▶ **Work order**
Go over the material below and report every line that contains the word "Failures".

▶ **Exercise data**
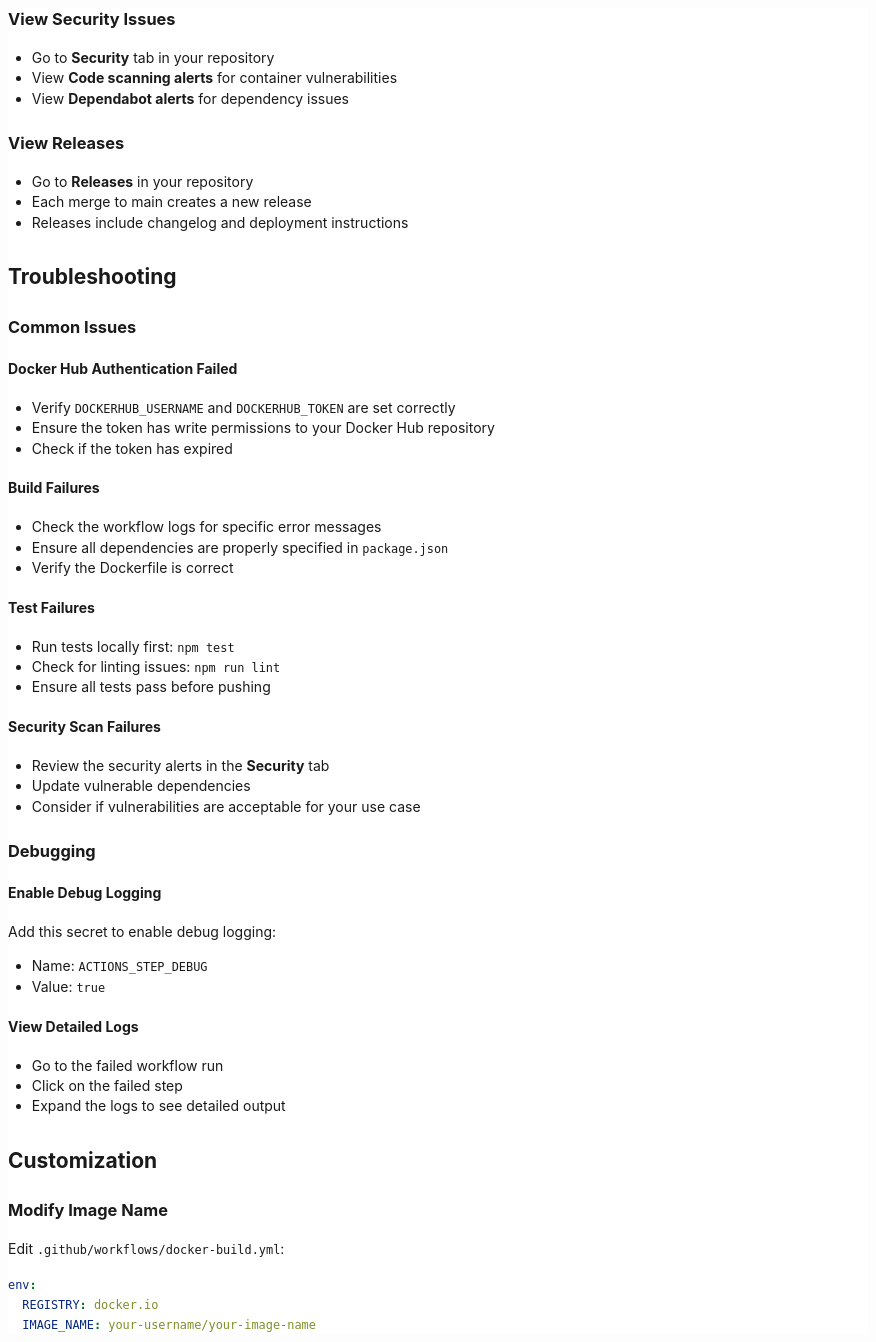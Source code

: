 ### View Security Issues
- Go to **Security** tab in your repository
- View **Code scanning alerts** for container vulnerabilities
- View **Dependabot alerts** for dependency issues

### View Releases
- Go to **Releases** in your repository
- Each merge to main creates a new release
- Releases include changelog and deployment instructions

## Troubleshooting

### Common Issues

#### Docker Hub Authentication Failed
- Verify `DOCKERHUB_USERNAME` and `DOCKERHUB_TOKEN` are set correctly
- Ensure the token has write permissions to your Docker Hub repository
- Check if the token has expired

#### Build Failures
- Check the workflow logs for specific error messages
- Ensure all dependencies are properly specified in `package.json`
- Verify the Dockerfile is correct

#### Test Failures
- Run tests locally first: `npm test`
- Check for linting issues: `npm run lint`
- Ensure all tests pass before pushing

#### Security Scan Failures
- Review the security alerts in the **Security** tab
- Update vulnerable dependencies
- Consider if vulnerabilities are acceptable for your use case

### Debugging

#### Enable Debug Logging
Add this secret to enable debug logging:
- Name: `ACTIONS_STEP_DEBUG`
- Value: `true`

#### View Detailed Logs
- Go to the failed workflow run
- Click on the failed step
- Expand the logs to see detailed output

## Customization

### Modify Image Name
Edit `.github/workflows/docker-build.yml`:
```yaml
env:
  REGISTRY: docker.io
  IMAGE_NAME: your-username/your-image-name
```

▶ **Response below**
#### Build Failures
#### Test Failures
#### Security Scan Failures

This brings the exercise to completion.